§ **Task prompt**: Beneath this task are records; count the lines among them that contain the word "marketability" and answer with the number only.

[Document images with source code]
######

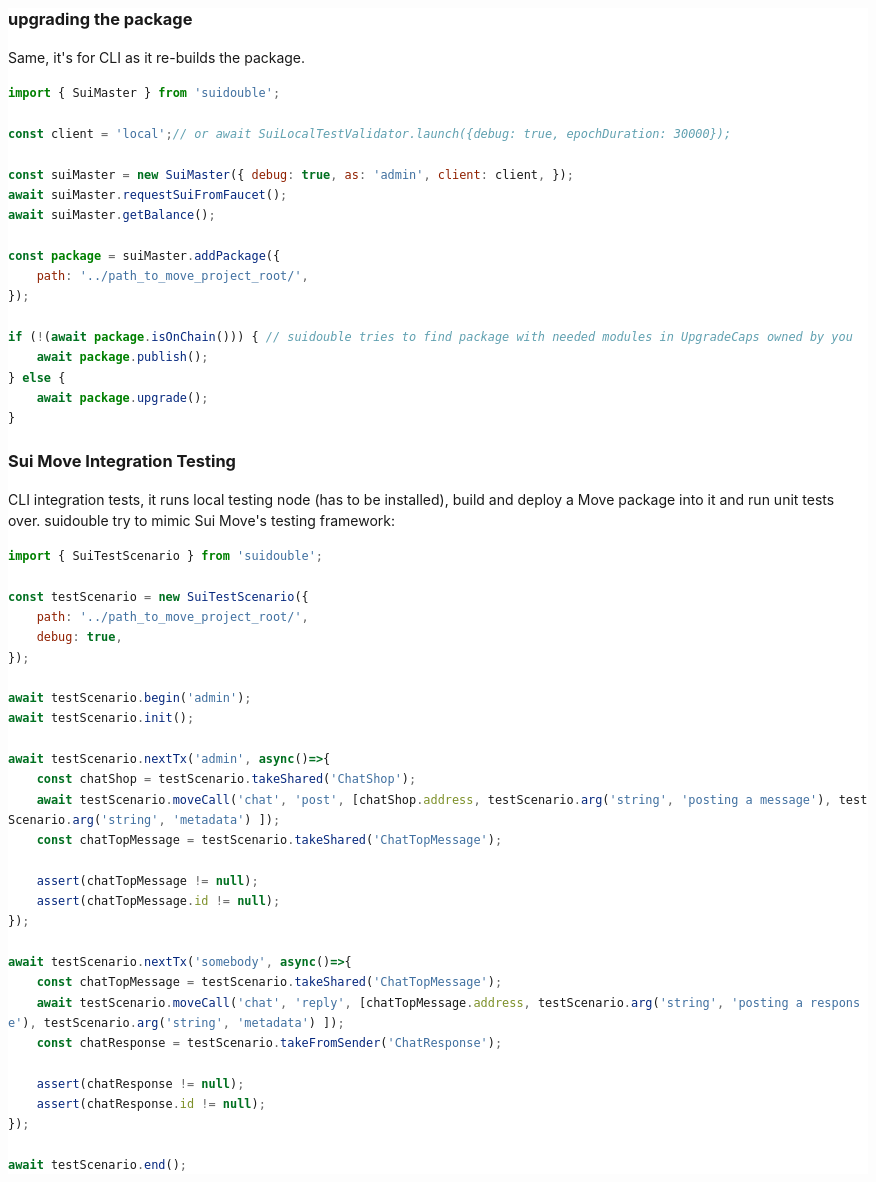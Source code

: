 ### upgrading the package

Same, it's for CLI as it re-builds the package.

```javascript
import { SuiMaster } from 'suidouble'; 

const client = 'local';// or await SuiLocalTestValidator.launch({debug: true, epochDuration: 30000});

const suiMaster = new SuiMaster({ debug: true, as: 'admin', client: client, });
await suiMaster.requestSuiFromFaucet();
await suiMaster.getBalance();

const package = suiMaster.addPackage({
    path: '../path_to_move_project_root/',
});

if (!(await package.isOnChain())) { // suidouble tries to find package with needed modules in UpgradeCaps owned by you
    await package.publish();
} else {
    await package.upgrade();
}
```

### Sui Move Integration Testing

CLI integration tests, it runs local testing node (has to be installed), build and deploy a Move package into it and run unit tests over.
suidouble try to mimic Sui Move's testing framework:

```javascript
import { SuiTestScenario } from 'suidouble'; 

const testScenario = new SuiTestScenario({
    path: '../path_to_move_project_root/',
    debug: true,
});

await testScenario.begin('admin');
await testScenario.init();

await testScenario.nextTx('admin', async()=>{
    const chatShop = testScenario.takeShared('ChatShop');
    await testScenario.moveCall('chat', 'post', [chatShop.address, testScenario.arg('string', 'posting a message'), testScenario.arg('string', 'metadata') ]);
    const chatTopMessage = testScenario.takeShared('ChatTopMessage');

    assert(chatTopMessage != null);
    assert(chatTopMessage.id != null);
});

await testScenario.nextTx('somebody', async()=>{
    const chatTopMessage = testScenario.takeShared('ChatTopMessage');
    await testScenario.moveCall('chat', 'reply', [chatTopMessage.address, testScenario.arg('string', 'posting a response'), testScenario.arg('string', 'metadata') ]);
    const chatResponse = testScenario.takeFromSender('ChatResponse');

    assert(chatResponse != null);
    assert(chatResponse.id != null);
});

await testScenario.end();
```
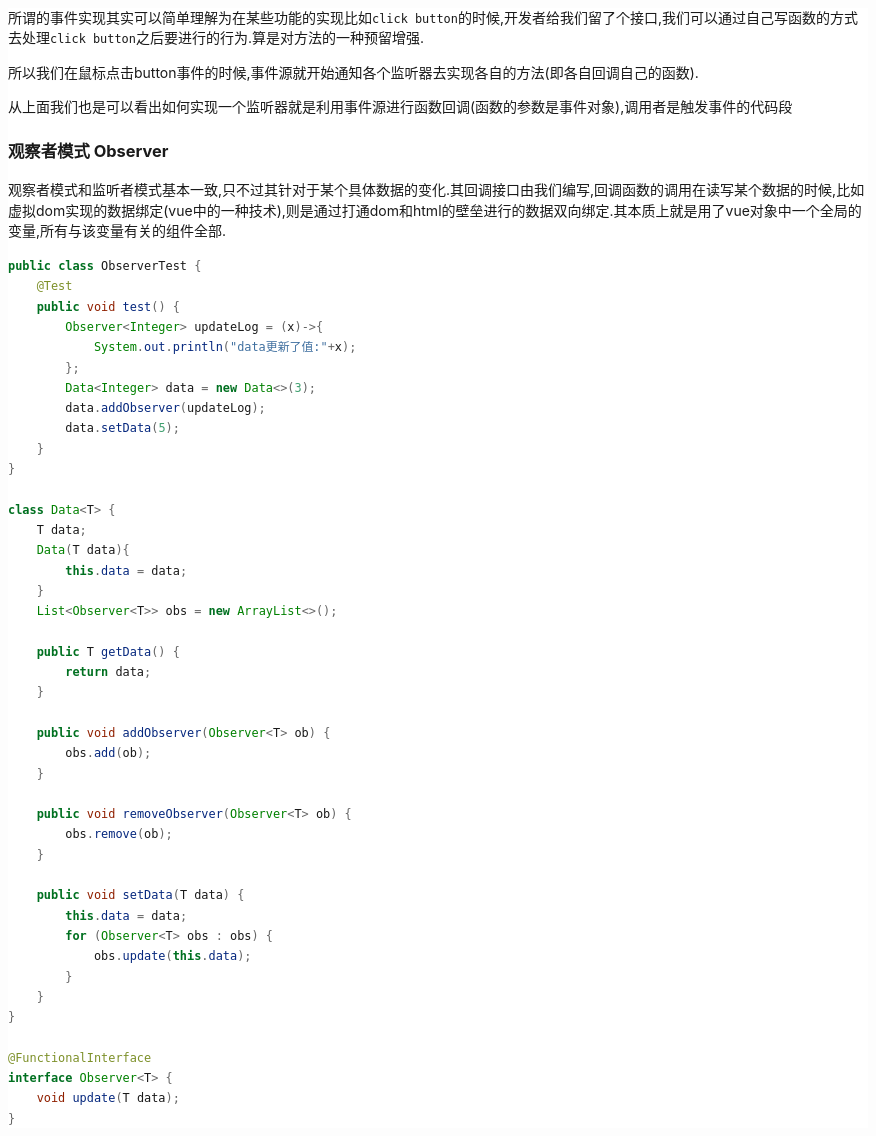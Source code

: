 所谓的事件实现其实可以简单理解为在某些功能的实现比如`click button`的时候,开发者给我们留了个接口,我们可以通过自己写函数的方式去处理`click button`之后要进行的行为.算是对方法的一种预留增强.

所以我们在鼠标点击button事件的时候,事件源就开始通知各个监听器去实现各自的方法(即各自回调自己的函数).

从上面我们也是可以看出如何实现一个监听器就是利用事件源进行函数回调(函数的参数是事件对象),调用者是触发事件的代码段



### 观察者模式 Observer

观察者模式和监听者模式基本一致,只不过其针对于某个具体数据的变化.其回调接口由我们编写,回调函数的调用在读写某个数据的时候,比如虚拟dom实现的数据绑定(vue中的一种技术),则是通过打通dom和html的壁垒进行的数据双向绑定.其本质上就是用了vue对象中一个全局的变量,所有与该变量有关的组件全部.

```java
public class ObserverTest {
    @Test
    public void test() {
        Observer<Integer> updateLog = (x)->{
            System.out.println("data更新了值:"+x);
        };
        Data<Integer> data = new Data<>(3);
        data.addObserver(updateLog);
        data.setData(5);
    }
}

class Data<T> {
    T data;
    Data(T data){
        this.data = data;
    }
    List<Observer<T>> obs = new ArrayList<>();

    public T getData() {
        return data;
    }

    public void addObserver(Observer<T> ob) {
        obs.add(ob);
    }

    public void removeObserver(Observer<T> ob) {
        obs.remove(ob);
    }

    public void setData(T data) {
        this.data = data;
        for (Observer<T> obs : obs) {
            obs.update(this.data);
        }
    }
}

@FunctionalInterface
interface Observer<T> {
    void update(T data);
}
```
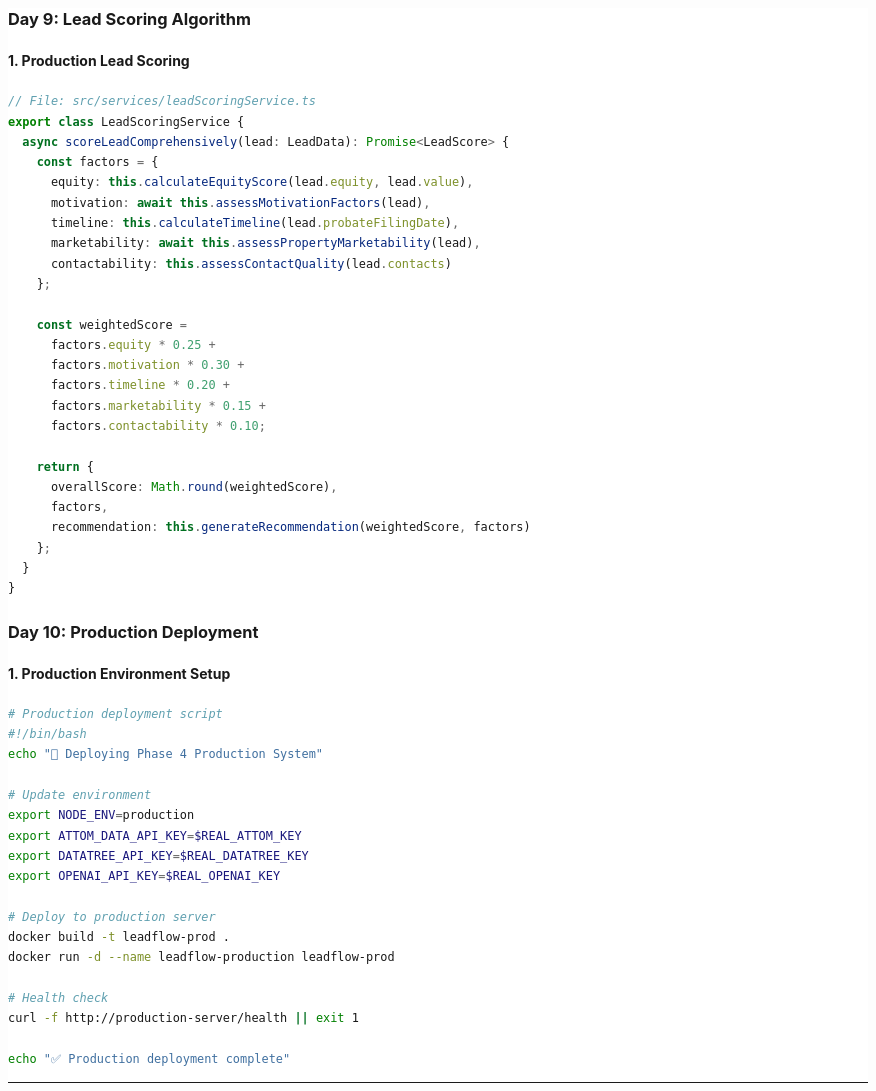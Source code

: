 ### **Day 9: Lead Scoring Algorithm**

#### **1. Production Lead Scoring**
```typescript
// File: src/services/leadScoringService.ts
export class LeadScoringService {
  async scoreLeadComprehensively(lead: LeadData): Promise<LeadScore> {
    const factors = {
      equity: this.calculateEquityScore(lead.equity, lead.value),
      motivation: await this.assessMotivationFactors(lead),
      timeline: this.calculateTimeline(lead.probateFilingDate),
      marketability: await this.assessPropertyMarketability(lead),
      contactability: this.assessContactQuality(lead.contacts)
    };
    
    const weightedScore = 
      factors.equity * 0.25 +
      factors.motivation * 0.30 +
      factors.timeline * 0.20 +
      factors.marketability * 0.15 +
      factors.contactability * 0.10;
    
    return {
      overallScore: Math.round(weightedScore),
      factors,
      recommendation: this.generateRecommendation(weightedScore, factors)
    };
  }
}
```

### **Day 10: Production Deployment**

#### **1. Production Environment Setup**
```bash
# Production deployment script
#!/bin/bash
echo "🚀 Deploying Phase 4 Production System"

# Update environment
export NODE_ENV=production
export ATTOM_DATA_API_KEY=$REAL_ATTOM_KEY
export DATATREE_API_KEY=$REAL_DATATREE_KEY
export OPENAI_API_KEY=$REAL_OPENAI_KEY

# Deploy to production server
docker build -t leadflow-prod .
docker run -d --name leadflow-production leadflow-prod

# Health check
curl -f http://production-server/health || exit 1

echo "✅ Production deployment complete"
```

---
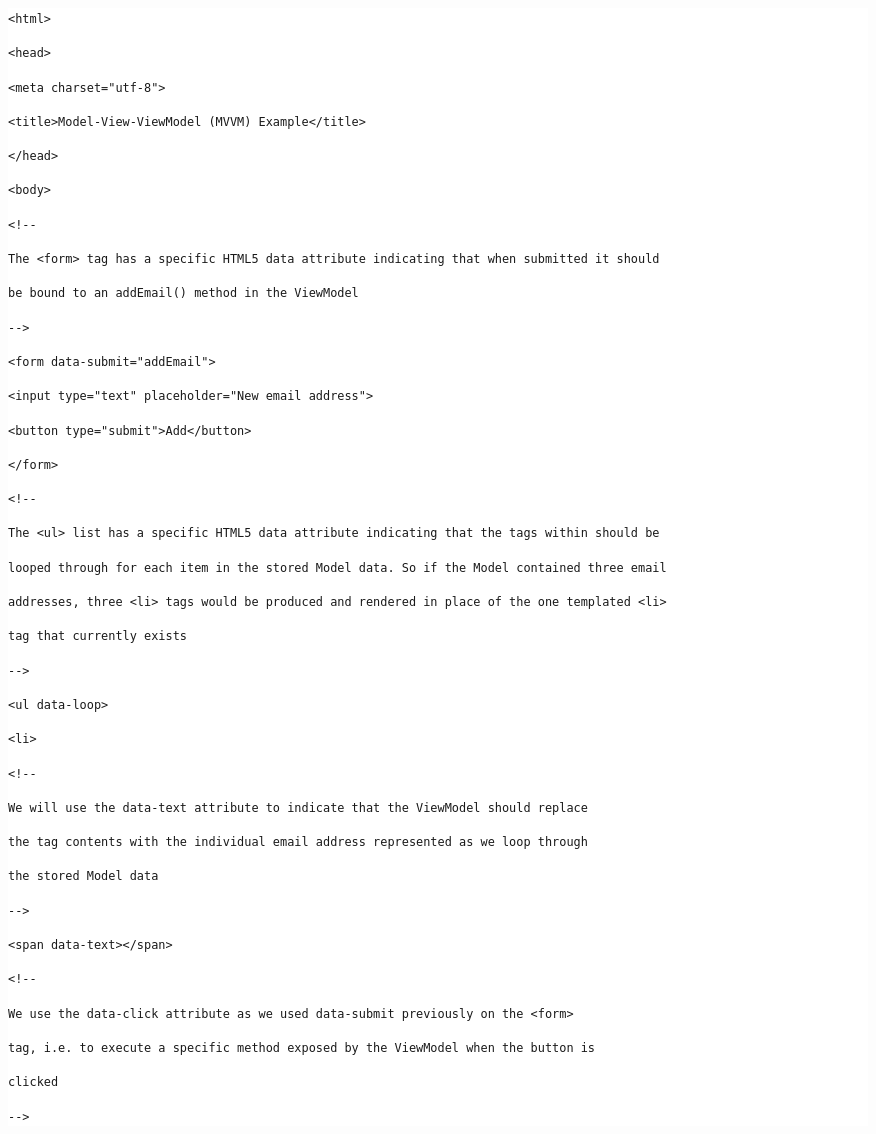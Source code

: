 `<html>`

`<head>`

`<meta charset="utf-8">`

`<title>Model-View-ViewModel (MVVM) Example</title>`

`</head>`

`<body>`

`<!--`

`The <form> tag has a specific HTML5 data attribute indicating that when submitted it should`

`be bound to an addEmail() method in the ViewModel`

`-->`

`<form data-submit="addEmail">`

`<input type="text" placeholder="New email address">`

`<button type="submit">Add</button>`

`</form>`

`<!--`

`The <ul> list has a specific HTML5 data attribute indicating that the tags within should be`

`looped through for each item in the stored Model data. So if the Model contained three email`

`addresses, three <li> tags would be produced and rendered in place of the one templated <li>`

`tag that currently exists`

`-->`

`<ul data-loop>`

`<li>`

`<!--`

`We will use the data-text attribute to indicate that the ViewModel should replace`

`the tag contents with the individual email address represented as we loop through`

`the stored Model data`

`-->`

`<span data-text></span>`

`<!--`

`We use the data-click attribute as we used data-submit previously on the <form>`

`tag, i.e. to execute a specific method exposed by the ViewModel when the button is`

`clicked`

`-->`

######

§ **Solution below**: 2